Stored data:
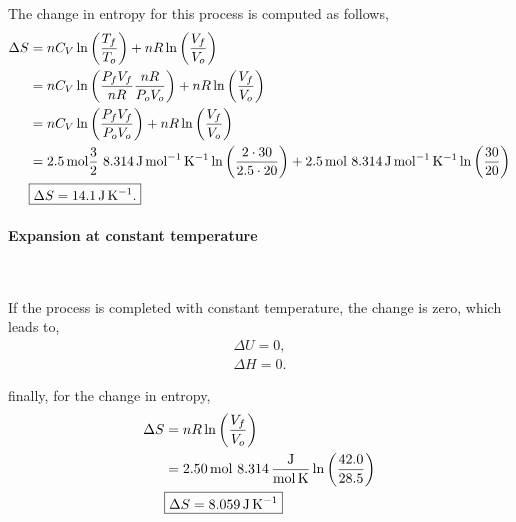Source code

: \documentclass[main.tex]{subfiles}
\begin{document}
The change in entropy for this process is computed as follows,
\begin{align*}
    \Delta S &= n C_V\ln\qty(\frac{T_f}{T_o}) + n R \ln\qty(\frac{V_f}{V_o}) \\ 
    &= n C_V\ln\qty(\frac{P_fV_f}{nR}\frac{nR}{P_oV_o}) + n R \ln\qty(\frac{V_f}{V_o}) \\
    &= n C_V\ln\qty(\frac{P_fV_f}{P_oV_o}) + n R \ln\qty(\frac{V_f}{V_o}) \\ 
    &= \SI{2.5}{mol}\frac{3}{2}~\SI{8.314}{\joule\per\mole\per\kelvin}\ln\qty(\frac{2\cdot30}{2.5\cdot20}) + \SI{2.5}{mol}~\SI{8.314}{\joule\per\mole\per\kelvin}\ln\qty(\frac{30}{20}) \\
    &\begin{gathered}
        \boxed{\Delta S = \SI{14.1}{\joule\per\kelvin}.}
    \end{gathered}
\end{align*}


\paragraph{Expansion at constant temperature}~

If the process is completed with constant temperature, the change is zero, which leads to,
\begin{gather*}
    \boxed{\Delta U = 0,} \\
    \boxed{\Delta H  = 0.}
\end{gather*}

finally, for the change in entropy,
\begin{align*}
    \Delta S &= nR\ln\qty(\frac{V_f}{V_o}) \\ 
    &= \SI{2.50}{\mol}~\SI[per-mode=fraction]{8.314}{\joule\per\mole\per\kelvin}\ln\qty(\frac{42.0}{28.5}) \\
    &\begin{gathered}
        \boxed{\Delta S = \SI{8.059}{\joule\per\kelvin}}
    \end{gathered}
\end{align*}


\end{document}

-- The problem --
The pictures should be dropped, and every line above should be set down again exactly.

-- Final answer --
Source code

: \documentclass[main.tex]{subfiles}
\begin{document}
The change in entropy for this process is computed as follows,
\begin{align*}
    \Delta S &= n C_V\ln\qty(\frac{T_f}{T_o}) + n R \ln\qty(\frac{V_f}{V_o}) \\ 
    &= n C_V\ln\qty(\frac{P_fV_f}{nR}\frac{nR}{P_oV_o}) + n R \ln\qty(\frac{V_f}{V_o}) \\
    &= n C_V\ln\qty(\frac{P_fV_f}{P_oV_o}) + n R \ln\qty(\frac{V_f}{V_o}) \\ 
    &= \SI{2.5}{mol}\frac{3}{2}~\SI{8.314}{\joule\per\mole\per\kelvin}\ln\qty(\frac{2\cdot30}{2.5\cdot20}) + \SI{2.5}{mol}~\SI{8.314}{\joule\per\mole\per\kelvin}\ln\qty(\frac{30}{20}) \\
    &\begin{gathered}
        \boxed{\Delta S = \SI{14.1}{\joule\per\kelvin}.}
    \end{gathered}
\end{align*}


\paragraph{Expansion at constant temperature}~

If the process is completed with constant temperature, the change is zero, which leads to,
\begin{gather*}
    \boxed{\Delta U = 0,} \\
    \boxed{\Delta H  = 0.}
\end{gather*}

finally, for the change in entropy,
\begin{align*}
    \Delta S &= nR\ln\qty(\frac{V_f}{V_o}) \\ 
    &= \SI{2.50}{\mol}~\SI[per-mode=fraction]{8.314}{\joule\per\mole\per\kelvin}\ln\qty(\frac{42.0}{28.5}) \\
    &\begin{gathered}
        \boxed{\Delta S = \SI{8.059}{\joule\per\kelvin}}
    \end{gathered}
\end{align*}


\end{document}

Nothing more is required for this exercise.